The immediate effect of the Garrett decision is fairly limited. It applies only to ADA Title I (employment discrimination) lawsuits filed by individuals against states. It does not effect Title I lawsuits filed by individuals against private companies, or against local governmental entities (counties or municipalities). It also does not apply to lawsuits filed by the Equal Employment Opportunity Commission (EEOC), the federal agency with authority to enforce Title I of the ADA.
Persons with mental illnesses who feel that they have been the victims of employment discrimination by the state still have options available to them. One option is to seek redress under state laws protecting the rights of persons with disabilities in employment. You can obtain information about these laws from your state's protection and advocacy agency.
A second option is to file a complaint with the EEOC (or the state or local agency that has been designated to enforce Title I of the ADA). However, due to lack of resources, the EEOC directly files lawsuits in behalf of claimants in a very small percentage of cases that come before it.
Third, while Garrett has eliminated the availability of monetary damages as a remedy for discrimination, the Supreme Court noted that injunctive relief is still available to individuals who file federal lawsuits against states under Title I. This could include Court orders directing employers to cease discriminatory actions (including reinstatement of employment) and possibly back pay (i.e. reimbursement of salary lost due to discrimination) under certain circumstances.
Finally, consumer and family advocates should continue their efforts to promote employment opportunities for persons with mental illnesses in state governments, as well as other segments of the employment community. In recent years, a number of states have engaged in affirmative steps to provide meaningful employment opportunities for consumers. For example, the Ohio state mental health agency has called for a "five-fold increase in consumer employment in the next five years." NAMI believes that all state mental health agencies should set similar employment targets. And, employment opportunities should be created in other agencies within state governments as well.
See NAMI E-News Vol. 01-27, "NAMI Calls on State Agencies to Employ Consumers" (October 3, 2000) for more information on strategies to promote employment opportunities for persons with mental illnesses. http://www2.nami.org/pressroom/001002.html
Potential Threats to Title II of the ADA
There are concerns that the Supreme Court's reasoning in Garrett could be applied in the future to cases filed under Title II of the ADA. Title II prohibits discrimination in the provision of (non-employment) services by state and local governments. This section of the ADA is very important to people with mental illnesses because it intended to remedy discriminatory policies or practices by state or local governments.
The Supreme Court has issued several important decisions in the past few years under this section of the ADA. For example, in L.C. v. Olmstead, 119 S.Ct 2176 (1999), the Supreme Court held that Title II requires states to provide services to institutionalized individuals with disabilities in the most integrated setting appropriate to their needs. This decision applies not only to individuals who are currently institutionalized but very possibly to individuals who are at risk of institutionalization if they don't receive appropriate treatment and services. And, in Pennsylvania Department of Corrections v. Yeskey, 118 S. Ct 1952 (1998), the Supreme Court held that the non-discrimination requirements of Title II apply to inmates with disabilities in local and state jails and prisons.
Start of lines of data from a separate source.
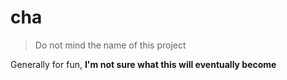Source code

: # cha

> Do not mind the name of this project

Generally for fun, **I'm not sure what this will eventually become**
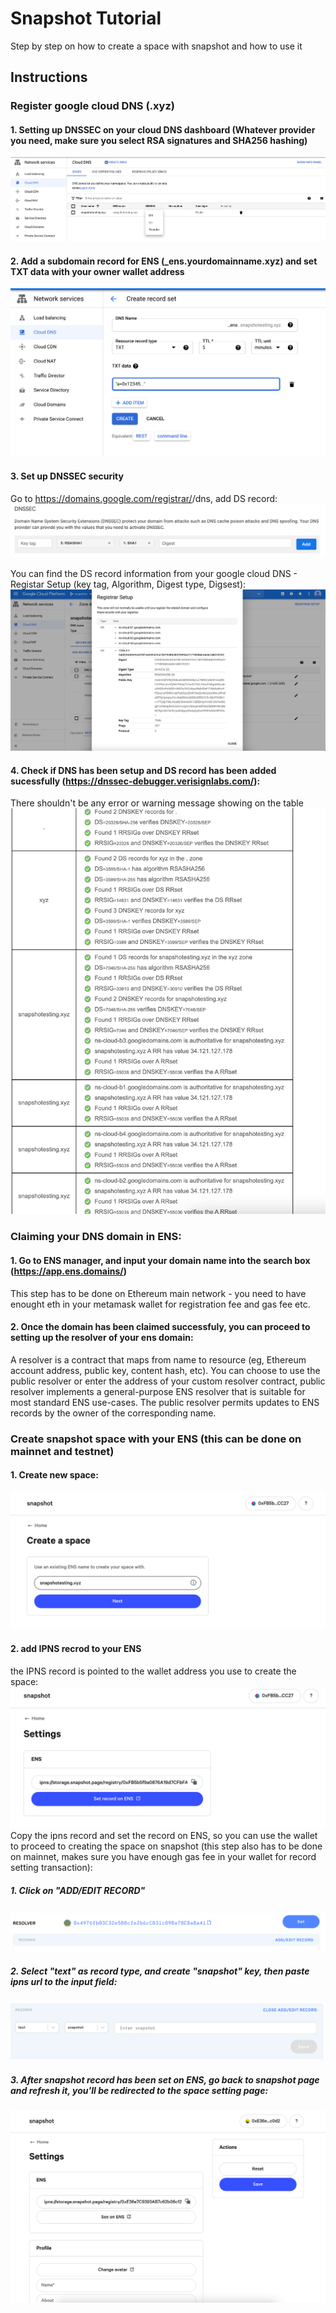 # Snapshot Tutorial

Step by step on how to create a space with snapshot and how to use it

## Instructions
### Register google cloud DNS (.xyz)
#### 1. Setting up DNSSEC on your cloud DNS dashboard (Whatever provider you need, make sure you select RSA signatures and SHA256 hashing)
![alt settingUpDns](https://github.com/Zilan-Ouyang/snapshot_step_by_step/blob/main/screenshots/turn_on_dnssec.png)

#### 2. Add a subdomain record for ENS (_ens.yourdomainname.xyz) and set TXT data with your owner wallet address
![alt settingUpDns](https://github.com/Zilan-Ouyang/snapshot_step_by_step/blob/main/screenshots/create_record_set.png)

#### 3. Set up DNSSEC security
Go to https://domains.google.com/registrar/<your-domain>/dns, add DS record:
 ![alt settingUpDns](https://github.com/Zilan-Ouyang/snapshot_step_by_step/blob/main/screenshots/google_domain.png)

You can find the DS record information from your google cloud DNS - Registar Setup (key tag, Algorithm, Digest type, Digsest): 
![alt settingUpDns](https://github.com/Zilan-Ouyang/snapshot_step_by_step/blob/main/screenshots/registar_info.png)

#### 4. Check if DNS has been setup and DS record has been added sucessfully (https://dnssec-debugger.verisignlabs.com/):
There shouldn't be any error or warning message showing on the table
![alt settingUpDns](https://github.com/Zilan-Ouyang/snapshot_step_by_step/blob/main/screenshots/dnssec_debugger.png)

### Claiming your DNS domain in ENS:
#### 1. Go to ENS manager, and input your domain name into the search box (https://app.ens.domains/)
This step has to be done on Ethereum main network - you need to have enought eth in your metamask wallet for registration fee and gas fee etc. 

#### 2. Once the domain has been claimed successfuly, you can proceed to setting up the resolver of your ens domain:
A resolver is a contract that maps from name to resource (eg, Ethereum account address, public key, content hash, etc).
You can choose to use the public resolver or enter the address of your custom resolver contract, public resolver implements a general-purpose ENS resolver that is suitable for most standard ENS use-cases. The public resolver permits updates to ENS records by the owner of the corresponding name. 

### Create snapshot space with your ENS (this can be done on mainnet and testnet)
#### 1. Create new space:
![alt settingUpSnapshot](https://github.com/Zilan-Ouyang/snapshot_step_by_step/blob/main/screenshots/create_space.png)
#### 2. add IPNS recrod to your ENS
the IPNS record is pointed to the wallet address you use to create the space:
![alt settingUpSnapshot](https://github.com/Zilan-Ouyang/snapshot_step_by_step/blob/main/screenshots/set_ipns_record.png)
Copy the ipns record and set the record on ENS, so you can use the wallet to proceed to creating the space on snapshot (this step also has to be done on mainnet, makes sure you have enough gas fee in your wallet for record setting transaction):
##### 1. Click on "ADD/EDIT RECORD"
![alt settingUpSnapshot](https://github.com/Zilan-Ouyang/snapshot_step_by_step/blob/main/screenshots/add_record_on_ens.png)
##### 2. Select "text" as record type, and create "snapshot" key, then paste ipns url to the input field:
![alt settingUpSnapshot](https://github.com/Zilan-Ouyang/snapshot_step_by_step/blob/main/screenshots/paste_ipns_to_text_record.png)
##### 3. After snapshot record has been set on ENS, go back to snapshot page and refresh it, you'll be redirected to the space setting page:
![alt settingUpSnapshot](https://github.com/Zilan-Ouyang/snapshot_step_by_step/blob/main/screenshots/space_setting.png)
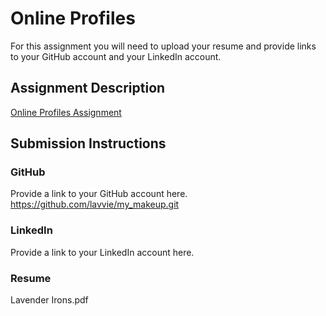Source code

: # Online Profiles
For this assignment you will need to upload your resume and provide links to your GitHub account and your LinkedIn account.

## Assignment Description
[Online Profiles Assignment](https://education.launchcode.org/liftoff/modules/assignments/online-profiles)

## Submission Instructions
 
### GitHub
Provide a link to your GitHub account here.
https://github.com/lavvie/my_makeup.git
 
### LinkedIn
Provide a link to your LinkedIn account here.

### Resume
Lavender Irons.pdf
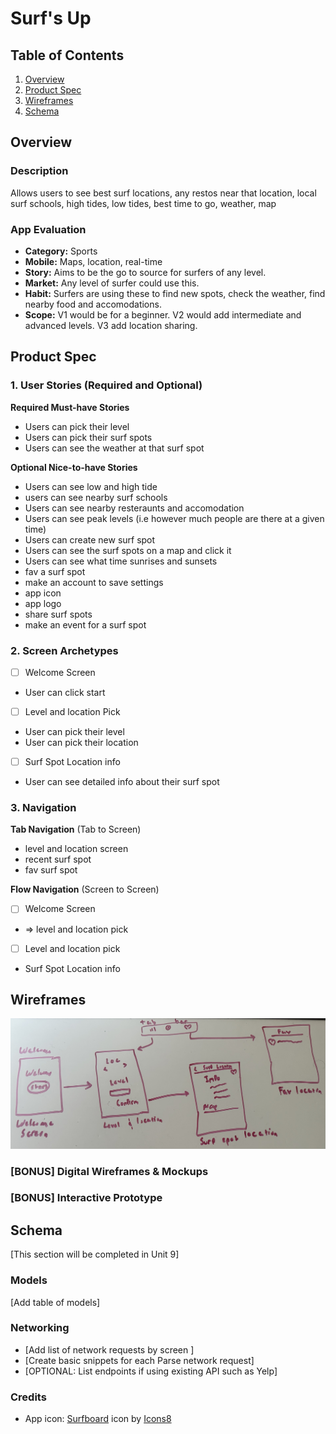 # Surf's Up

## Table of Contents

1. [Overview](#Overview)
2. [Product Spec](#Product-Spec)
3. [Wireframes](#Wireframes)
4. [Schema](#Schema)

## Overview

### Description

Allows users to see best surf locations, any restos near that location, local surf schools, high tides, low tides, best time to go, weather, map

### App Evaluation

- **Category:** Sports
- **Mobile:** Maps, location, real-time
- **Story:** Aims to be the go to source for surfers of any level.
- **Market:** Any level of surfer could use this.
- **Habit:** Surfers are using these to find new spots, check the weather, find nearby food and accomodations.
- **Scope:** V1 would be for a beginner. V2 would add intermediate and advanced levels. V3 add location sharing.

## Product Spec

### 1. User Stories (Required and Optional)

**Required Must-have Stories**

* Users can pick their level
* Users can pick their surf spots
* Users can see the weather at that surf spot

**Optional Nice-to-have Stories**

* Users can see low and high tide
* users can see nearby surf schools
* Users can see nearby resteraunts and accomodation
* Users can see peak levels (i.e however much people are there at a given time)
* Users can create new surf spot
* Users can see the surf spots on a map and click it
* Users can see what time sunrises and sunsets
* fav a surf spot
* make an account to save settings
* app icon
* app logo
* share surf spots
* make an event for a surf spot

### 2. Screen Archetypes

- [ ] Welcome Screen
* User can click start

- [ ] Level and location Pick
* User can pick their level
* User can pick their location

- [ ] Surf Spot Location info
* User can see detailed info about their surf spot

### 3. Navigation

**Tab Navigation** (Tab to Screen)

* level and location screen
* recent surf spot 
* fav surf spot 

**Flow Navigation** (Screen to Screen)

- [ ] Welcome Screen
* => level and location pick 

- [ ] Level and location pick 
* Surf Spot Location info


## Wireframes

<img src="https://github.com/muhammadAkbar7/Surfs-Up/blob/main/wireframe.jpeg" width=600>

### [BONUS] Digital Wireframes & Mockups

### [BONUS] Interactive Prototype

## Schema 

[This section will be completed in Unit 9]

### Models

[Add table of models]

### Networking

- [Add list of network requests by screen ]
- [Create basic snippets for each Parse network request]
- [OPTIONAL: List endpoints if using existing API such as Yelp]

### Credits

- App icon: <a target="_blank" href="https://icons8.com/icon/58191/surfboard">Surfboard</a> icon by <a target="_blank" href="https://icons8.com">Icons8</a>
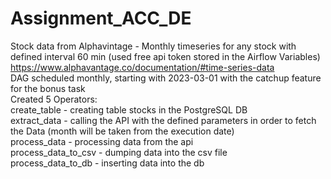 # Assignment_ACC_DE


Stock data from Alphavintage - Monthly timeseries for any stock with defined interval 60 min (used free api token stored in the Airflow Variables)
https://www.alphavantage.co/documentation/#time-series-data
<br>
DAG scheduled monthly, starting with 2023-03-01 with the catchup feature for the bonus task
<br>
Created 5 Operators:
<br>
create_table - creating table stocks in the PostgreSQL DB
<br>
extract_data - calling the API with the defined parameters in order to fetch the Data (month will be taken from the execution date)
<br>
process_data - processing data from the api
<br>
process_data_to_csv - dumping data into the csv file
<br>
process_data_to_db - inserting data into the db
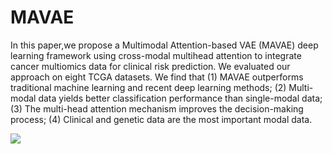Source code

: # **MAVAE**

In this paper,we propose a Multimodal Attention-based VAE (MAVAE) deep learning framework using cross-modal multihead attention to integrate cancer multiomics data for clinical risk prediction. We evaluated our approach on eight TCGA datasets. We find that (1) MAVAE outperforms traditional machine learning and recent deep learning methods; (2) Multi-modal data yields better classification performance than single-modal data; (3) The multi-head attention mechanism improves the decision-making process; (4) Clinical and genetic data are the most important modal data. 

![](C:\Users\Administrator\Desktop\MAVAE.png)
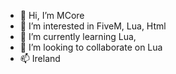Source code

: - 👋 Hi, I’m MCore
- 👀 I’m interested in FiveM, Lua, Html
- 🌱 I’m currently learning Lua, 
- 💞️ I’m looking to collaborate on Lua
- 📫 Ireland

<!---
mobius6666/mobius6666 is a ✨ special ✨ repository because its `README.md` (this file) appears on your GitHub profile.
You can click the Preview link to take a look at your changes.
--->
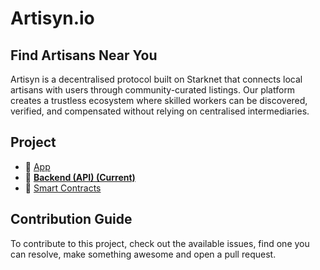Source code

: # Artisyn.io

## Find Artisans Near You

Artisyn is a decentralised protocol built on Starknet that connects local artisans with users through community-curated listings. Our platform creates a trustless ecosystem where skilled workers can be discovered, verified, and compensated without relying on centralised intermediaries.

## Project

- 📱 [App](https://github.com/toneflix/artisyn.io)
- 📡 **[Backend (API) (Current)](https://github.com/toneflix/artisyn-api)**
- 📝 [Smart Contracts](https://github.com/toneflix/artisyn-contracts)

## Contribution Guide

To contribute to this project, check out the available issues, find one you can resolve, make something awesome and open a pull request.
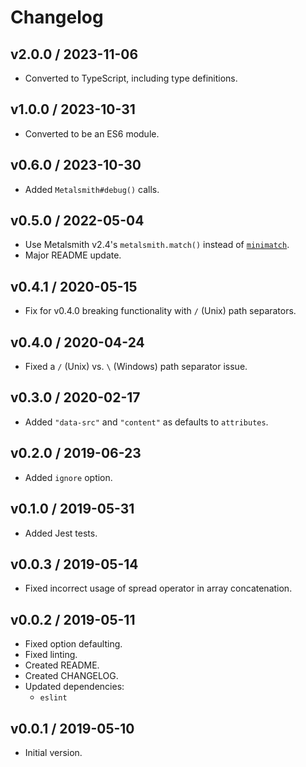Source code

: # Changelog

## v2.0.0 / 2023-11-06

- Converted to TypeScript, including type definitions.

## v1.0.0 / 2023-10-31

- Converted to be an ES6 module.

## v0.6.0 / 2023-10-30

- Added `Metalsmith#debug()` calls.

## v0.5.0 / 2022-05-04

- Use Metalsmith v2.4's `metalsmith.match()` instead of [`minimatch`](https://www.npmjs.com/package/minimatch).
- Major README update.

## v0.4.1 / 2020-05-15

- Fix for v0.4.0 breaking functionality with `` / `` (Unix) path separators.

## v0.4.0 / 2020-04-24

- Fixed a `` / `` (Unix) vs. `` \ `` (Windows) path separator issue.

## v0.3.0 / 2020-02-17

- Added `"data-src"` and `"content"` as defaults to `attributes`.

## v0.2.0 / 2019-06-23

- Added `ignore` option.

## v0.1.0 / 2019-05-31

- Added Jest tests.

## v0.0.3 / 2019-05-14

- Fixed incorrect usage of spread operator in array concatenation.

## v0.0.2 / 2019-05-11

- Fixed option defaulting.
- Fixed linting.
- Created README.
- Created CHANGELOG.
- Updated dependencies:
  - `eslint`

## v0.0.1 / 2019-05-10

- Initial version.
There are several Eleventh Amendment challenges to Title II pending in lower federal Courts that could eventually reach the Supreme Court. Were the Supreme Court to apply its rationale in Garrett to Title II, this could spell the demise of important cases like Olmstead and Yeskey. NAMI is working in coalition with other advocacy organizations for persons with disabilities to minimize the negative short and long-term impacts of the Garrett decision. NAMI will keep readers apprised of further developments.